[Opening Records provided section]

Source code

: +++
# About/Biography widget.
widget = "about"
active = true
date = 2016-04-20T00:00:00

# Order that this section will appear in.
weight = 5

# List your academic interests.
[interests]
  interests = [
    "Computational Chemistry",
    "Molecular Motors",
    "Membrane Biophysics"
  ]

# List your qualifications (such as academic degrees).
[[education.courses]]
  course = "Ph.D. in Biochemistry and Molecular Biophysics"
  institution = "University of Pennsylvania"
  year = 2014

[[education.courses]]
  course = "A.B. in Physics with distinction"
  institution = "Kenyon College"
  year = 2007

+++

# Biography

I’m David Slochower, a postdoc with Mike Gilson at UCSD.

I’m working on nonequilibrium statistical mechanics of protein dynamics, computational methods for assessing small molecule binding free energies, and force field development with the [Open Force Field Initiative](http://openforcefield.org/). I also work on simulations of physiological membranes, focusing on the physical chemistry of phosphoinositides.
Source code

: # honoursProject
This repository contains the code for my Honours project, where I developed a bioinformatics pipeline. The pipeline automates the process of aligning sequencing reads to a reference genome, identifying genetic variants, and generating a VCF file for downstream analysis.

[Closing Records provided section]

▶ **Work request**
Repeat the data exactly as it was given above.

▶ **Solution for this exercise**
Source code

: +++
# About/Biography widget.
widget = "about"
active = true
date = 2016-04-20T00:00:00

# Order that this section will appear in.
weight = 5

# List your academic interests.
[interests]
  interests = [
    "Computational Chemistry",
    "Molecular Motors",
    "Membrane Biophysics"
  ]

# List your qualifications (such as academic degrees).
[[education.courses]]
  course = "Ph.D. in Biochemistry and Molecular Biophysics"
  institution = "University of Pennsylvania"
  year = 2014

[[education.courses]]
  course = "A.B. in Physics with distinction"
  institution = "Kenyon College"
  year = 2007

+++

# Biography

I’m David Slochower, a postdoc with Mike Gilson at UCSD.

I’m working on nonequilibrium statistical mechanics of protein dynamics, computational methods for assessing small molecule binding free energies, and force field development with the [Open Force Field Initiative](http://openforcefield.org/). I also work on simulations of physiological membranes, focusing on the physical chemistry of phosphoinositides.
Source code

: # honoursProject
This repository contains the code for my Honours project, where I developed a bioinformatics pipeline. The pipeline automates the process of aligning sequencing reads to a reference genome, identifying genetic variants, and generating a VCF file for downstream analysis.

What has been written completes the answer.